Après le traditionnel tour de table pour faire connaissance, décrire nos attentes et expliquer les consignes de sécurité, nous devenions de plus en plus confiants. Les yeux rivés tantôt sur la fenêtre, tantôt sur l’écran où nous construisions le plan de vol, les contours d’une journée suffisamment instable et très volable s’esquissaient… Un plafond à 1500m, 0,9°C de gradient annoncé, des rentrées de sud à partir de 15h annoncées par un voile important : voilà le tableau. Il est envisagé un parcours sur les avant-reliefs de Chartreuse en direction du nord, ce que nous faisons assez rarement… Et bien nous en a pris, ou plutôt bien en a pris nos moniteurs – Cédric et Gilles – de nous le proposer ! Nous décollons tour à tour, nous enroulons tours et tours, puis nous progressons d’arête en épaule, restant au vent, visant les proéminences du relief sans flirter avec pour profiter des « mamans bulle », et ça marche tellement bien que nous passons le long cheminement, et achevons toutes les transitions jusqu’au fort. L’idée suivante était de remonter la pente par palier afin de retrouver le Granier et de le contourner, mais les plafonds ne montent pas, et nous reprenons le chemin inverse… Non sans plaisir ! On repasse au-dessus du déco, on pousse au sud jusqu’au Manival, puis c’est la débandade… Seul David ira voir au St Eynard si j’y suis, mais comme y’avait déjà facile 20km/h de face, devinez quoi, j’y étais pas ! Arnaud et Simon-Pierre se démènent comme ils peuvent après la transition de la combe, puis Bertrand et moi-même les retrouvons, mais personne ne trouve de thermiques intéressants pour s’extraire. On sent bien l’arrivée du voile alors on met les voiles. On est 2 à poser à St Nazaire car on vole depuis 2h45 et on raccroche pas assez au Baure, les autres reposeront sur le plateau. La suite est assez simple : direction la boulangerie pour assouvir nos pantagruéliques appétits et récompenser nos gargantuesques efforts. La séance débriefing avec analyse des traces est prévue le lendemain matin pour laisser au cerveau le temps de digérer ce vol, et à l’estomac de réfléchir au prochain… Cependant, une petite session sous portique conclue un début de stage inespéré, et nous permet de comprendre l’importance du serrage de la ventrale dans le comportement de nos voiles : si vous laissez trop de jeu, vous serez malmené avec des conditions toniques ou venteuses, alors qu’avec une sellette qui épouse le corps au plus près, votre voile et vous serez unis pour la vie.

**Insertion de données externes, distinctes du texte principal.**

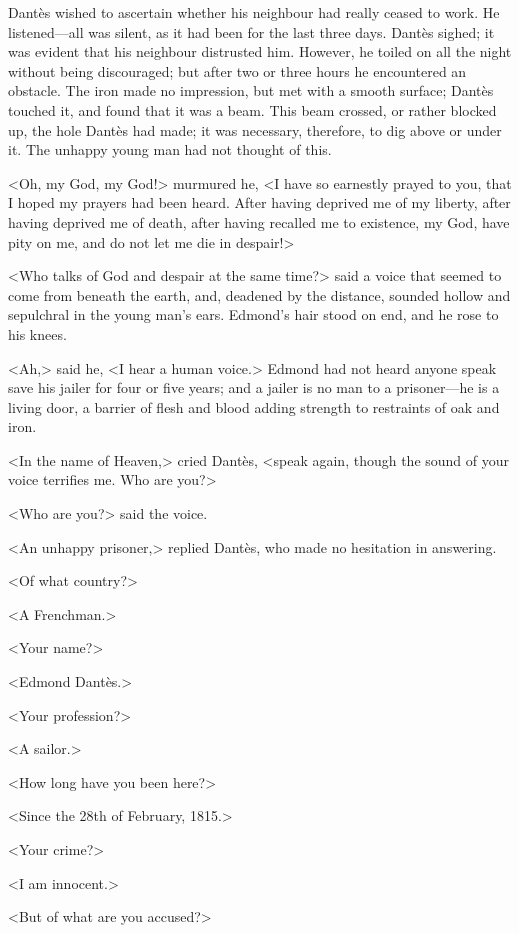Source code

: Dantès wished to ascertain whether his neighbour had really ceased to work. He listened—all was silent, as it had been for the last three days. Dantès sighed; it was evident that his neighbour distrusted him. However, he toiled on all the night without being discouraged; but after two or three hours he encountered an obstacle. The iron made no impression, but met with a smooth surface; Dantès touched it, and found that it was a beam. This beam crossed, or rather blocked up, the hole Dantès had made; it was necessary, therefore, to dig above or under it. The unhappy young man had not thought of this. 

 <Oh, my God, my God!> murmured he, <I have so earnestly prayed to you, that I hoped my prayers had been heard. After having deprived me of my liberty, after having deprived me of death, after having recalled me to existence, my God, have pity on me, and do not let me die in despair!>

<Who talks of God and despair at the same time?> said a voice that seemed to come from beneath the earth, and, deadened by the distance, sounded hollow and sepulchral in the young man's ears. Edmond's hair stood on end, and he rose to his knees. 

 <Ah,> said he, <I hear a human voice.> Edmond had not heard anyone speak save his jailer for four or five years; and a jailer is no man to a prisoner—he is a living door, a barrier of flesh and blood adding strength to restraints of oak and iron. 

 <In the name of Heaven,> cried Dantès, <speak again, though the sound of your voice terrifies me. Who are you?> 

 <Who are you?> said the voice. 

 <An unhappy prisoner,> replied Dantès, who made no hesitation in answering. 

 <Of what country?> 

 <A Frenchman.> 

 <Your name?> 

 <Edmond Dantès.> 

 <Your profession?> 

 <A sailor.> 

 <How long have you been here?> 

 <Since the 28th of February, 1815.> 

 <Your crime?> 

 <I am innocent.> 

 <But of what are you accused?> 


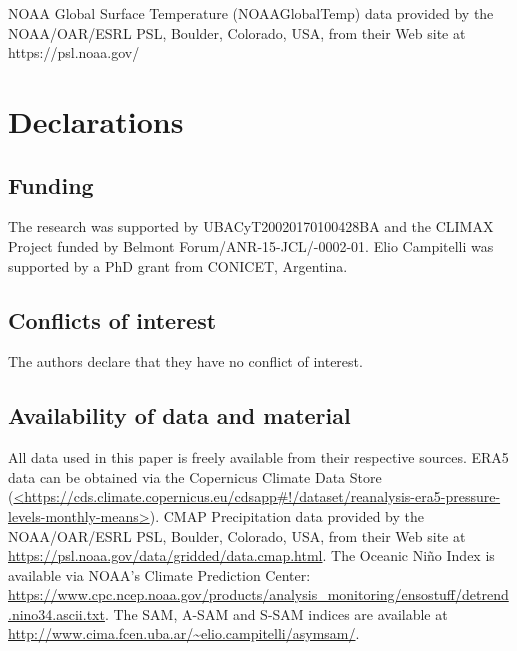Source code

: \documentclass[smallextended]{svjour3}       %
\begin{document}
\begin{acknowledgements}
NOAA Global Surface Temperature (NOAAGlobalTemp) data provided by the NOAA/OAR/ESRL PSL, Boulder, Colorado, USA, from their Web site at https://psl.noaa.gov/ 
\end{acknowledgements}

\hypertarget{declarations}{%
\section*{Declarations}\label{declarations}}

\hypertarget{funding}{%
\subsection*{Funding}\label{funding}}

The research was supported by UBACyT20020170100428BA and the CLIMAX Project funded by Belmont Forum/ANR-15-JCL/-0002-01.
Elio Campitelli was supported by a PhD grant from CONICET, Argentina.

\hypertarget{conflicts-of-interest}{%
\subsection*{Conflicts of interest}\label{conflicts-of-interest}}

The authors declare that they have no conflict of interest.

\hypertarget{availability-of-data-and-material}{%
\subsection*{Availability of data and material}\label{availability-of-data-and-material}}

All data used in this paper is freely available from their respective sources.
ERA5 data can be obtained via the Copernicus Climate Data Store (\href{https://cds.climate.copernicus.eu/cdsapp\#!/dataset/reanalysis-era5-pressure-levels-monthly-means}{\textless https://cds.climate.copernicus.eu/cdsapp\#!/dataset/reanalysis-era5-pressure-levels-monthly-means\textgreater{}}).
CMAP Precipitation data provided by the NOAA/OAR/ESRL PSL, Boulder, Colorado, USA, from their Web site at \url{https://psl.noaa.gov/data/gridded/data.cmap.html}.
The Oceanic Niño Index is available via NOAA's Climate Prediction Center: \url{https://www.cpc.ncep.noaa.gov/products/analysis_monitoring/ensostuff/detrend.nino34.ascii.txt}.
The SAM, A\nobreakdash-SAM and S\nobreakdash-SAM indices are available at \url{http://www.cima.fcen.uba.ar/~elio.campitelli/asymsam/}.
\end{document}
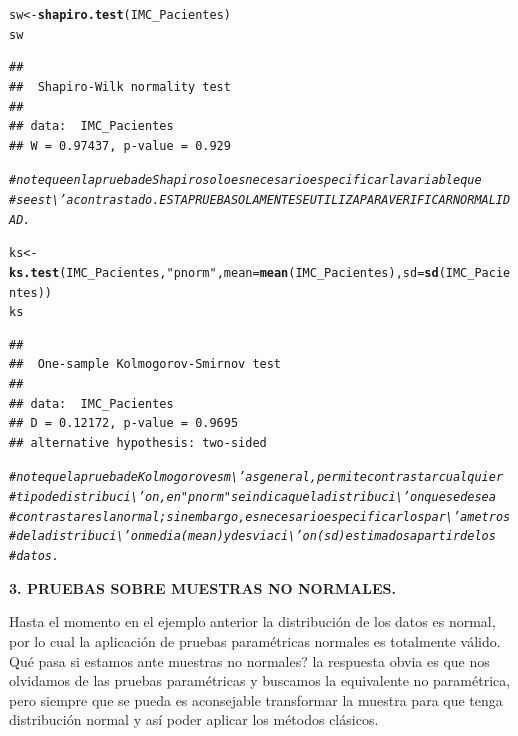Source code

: \documentclass[12pt,letterpaper]{article}\usepackage[]{graphicx}\usepackage[]{color}
\makeatletter
\newcommand{\hlstr}[1]{\textcolor[rgb]{0.192,0.494,0.8}{#1}}%
\newcommand{\hlcom}[1]{\textcolor[rgb]{0.678,0.584,0.686}{\textit{#1}}}%
\newcommand{\hlstd}[1]{\textcolor[rgb]{0.345,0.345,0.345}{#1}}%
\newcommand{\hlkwb}[1]{\textcolor[rgb]{0.69,0.353,0.396}{#1}}%
\newcommand{\hlkwc}[1]{\textcolor[rgb]{0.333,0.667,0.333}{#1}}%
\newcommand{\hlkwd}[1]{\textcolor[rgb]{0.737,0.353,0.396}{\textbf{#1}}}%
\newenvironment{kframe}{%
 \def\at@end@of@kframe{}%
 \ifinner\ifhmode%
  \def\at@end@of@kframe{\end{minipage}}%
  \begin{minipage}{\columnwidth}%
 \fi\fi%
 \def\FrameCommand##1{\hskip\@totalleftmargin \hskip-\fboxsep
 \colorbox{shadecolor}{##1}\hskip-\fboxsep
     \hskip-\linewidth \hskip-\@totalleftmargin \hskip\columnwidth}%
 \MakeFramed {\advance\hsize-\width
   \@totalleftmargin\z@ \linewidth\hsize
   \@setminipage}}%
 {\par\unskip\endMakeFramed%
 \at@end@of@kframe}
\newenvironment{knitrout}{}{} %
\makeatother
\begin{document}
\begin{knitrout}
\begin{kframe}
\begin{alltt}
\hlstd{sw} \hlkwb{<-} \hlkwd{shapiro.test}\hlstd{(IMC_Pacientes)}
\hlstd{sw}
\end{alltt}
\begin{verbatim}
## 
## 	Shapiro-Wilk normality test
## 
## data:  IMC_Pacientes
## W = 0.97437, p-value = 0.929
\end{verbatim}
\begin{alltt}
\hlcom{# note que en la prueba de Shapiro solo es necesario especificar la variable que }
\hlcom{# se est\textbackslash{}'a contrastado. ESTA PRUEBA SOLAMENTE SEUTILIZA PARA VERIFICAR NORMALIDAD. }

\hlstd{ks} \hlkwb{<-} \hlkwd{ks.test}\hlstd{(IMC_Pacientes,}\hlstr{"pnorm"}\hlstd{,}\hlkwc{mean}\hlstd{=}\hlkwd{mean}\hlstd{(IMC_Pacientes),}\hlkwc{sd}\hlstd{=}\hlkwd{sd}\hlstd{(IMC_Pacientes))}
\hlstd{ks}
\end{alltt}
\begin{verbatim}
## 
## 	One-sample Kolmogorov-Smirnov test
## 
## data:  IMC_Pacientes
## D = 0.12172, p-value = 0.9695
## alternative hypothesis: two-sided
\end{verbatim}
\begin{alltt}
\hlcom{# note que la prueba de Kolmogorov es m\textbackslash{}'as general, permite contrastar cualquier }
\hlcom{# tipo de distribuci\textbackslash{}'on, en "pnorm" se indicaque la distribuci\textbackslash{}'on que se desea }
\hlcom{# contrastar es la normal; sin embargo, es necesario especificar los par\textbackslash{}'ametros }
\hlcom{# de la distribuci\textbackslash{}'on media (mean) y desviaci\textbackslash{}'on (sd) estimados a partir de los }
\hlcom{# datos.}
\end{alltt}
\end{kframe}
\end{knitrout}

\begin{center}
\textbf{3.  PRUEBAS SOBRE MUESTRAS NO NORMALES.}
\end{center}

Hasta el momento en el ejemplo anterior la distribuci\'on de los datos es normal, por lo cual la aplicaci\'on de pruebas param\'etricas normales es totalmente v\'alido. \¿Qu\'e pasa si estamos ante muestras no normales? la respuesta obvia es que nos olvidamos de las pruebas param\'etricas y buscamos la equivalente no param\'etrica, pero siempre que se pueda es aconsejable transformar la muestra para que tenga distribuci\'on normal y as\'i poder aplicar los m\'etodos cl\'asicos.\\
\end{document}
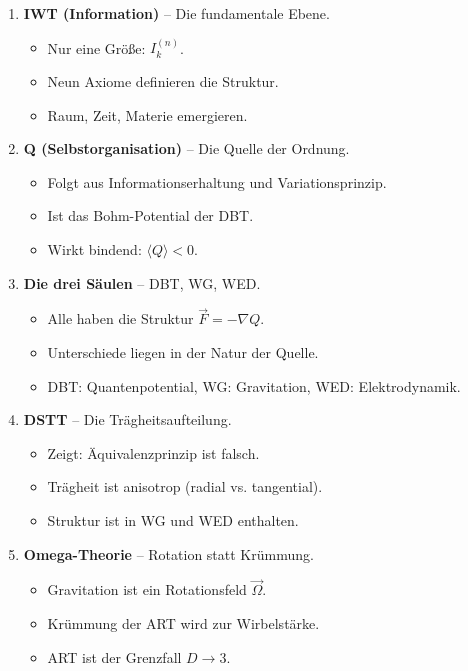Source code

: \begin{enumerate}
\item \textbf{IWT (Information)} – Die fundamentale Ebene.
      \begin{itemize}
      \item Nur eine Größe: \( I_k^{(n)} \).
      \item Neun Axiome definieren die Struktur.
      \item Raum, Zeit, Materie emergieren.
      \end{itemize}
      
\item \textbf{Q (Selbstorganisation)} – Die Quelle der Ordnung.
      \begin{itemize}
      \item Folgt aus Informationserhaltung und Variationsprinzip.
      \item Ist das Bohm-Potential der DBT.
      \item Wirkt bindend: \( \langle Q \rangle < 0 \).
      \end{itemize}
      
\item \textbf{Die drei Säulen} – DBT, WG, WED.
      \begin{itemize}
      \item Alle haben die Struktur \( \vec{F} = -\nabla Q \).
      \item Unterschiede liegen in der Natur der Quelle.
      \item DBT: Quantenpotential, WG: Gravitation, WED: Elektrodynamik.
      \end{itemize}
      
\item \textbf{DSTT} – Die Trägheitsaufteilung.
      \begin{itemize}
      \item Zeigt: Äquivalenzprinzip ist falsch.
      \item Trägheit ist anisotrop (radial vs. tangential).
      \item Struktur ist in WG und WED enthalten.
      \end{itemize}
      
\item \textbf{Omega-Theorie} – Rotation statt Krümmung.
      \begin{itemize}
      \item Gravitation ist ein Rotationsfeld \( \vec{\Omega} \).
      \item Krümmung der ART wird zur Wirbelstärke.
      \item ART ist der Grenzfall \( D \to 3 \).
      \end{itemize}
      

\end{enumerate}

Le deuxième jour sentait bon la découverte, et les conditions semblaient assez prometteuses. Voilà ce qu’on aurait pu faire : un cross depuis Aiguebelette jusqu’à Montaud, par les faces ouest de Chartreuse, si c’était pas beau ! Mais le vent du nord fait des siennes, et nous devons nous résigner à nous protéger. Direction Montlambert, pour un circuit assez classique mais ô combien instructif : Charvet – La Thuile – Charvet – Dent d’Arclusaz – Rochetorse – Dent de Cons – Rochetorse – Dent d’Arclusaz – Grand Arc – Ébaudiaz – Chamoux. La nouveauté aurait été de s’avancer jusqu’au Col de Tamié pour transiter vers la Dent de Cons, mais le risque de rencontrer une forte confluence de nord était présent et nous essayions aussi de regrouper tout le monde pour voler ensemble. C’est le but de ce stage après tout ! Donc nous retrouvions la foule des grands jours au déco, et c’était grandiose, une vraie manche de coupe du monde.
Certains arrivent mieux que d’autres à sortir, mais il est clair que ça pulse, va y’avoir du sport. On enroule les uns avec les autres, mais c’est aussi dangereux car dans un sens, on est face à la brise, dans l’autre, on dérive à fond, et ovaliser prend alors tout son sens, faut juste garder de sérieuses marges entre pilotes et anticiper les comportements imprévisibles, pas facile ! On est tous d’accord pour dire qu’à La Thuile c’est pas très sain, mais au Charvet ça monte fort et régulier. Certains prennent l’option du Mont Pelat, d’autres transitent directement vers les gencives de la Dent d’Arclusaz via le « Rocher aux oiseaux ».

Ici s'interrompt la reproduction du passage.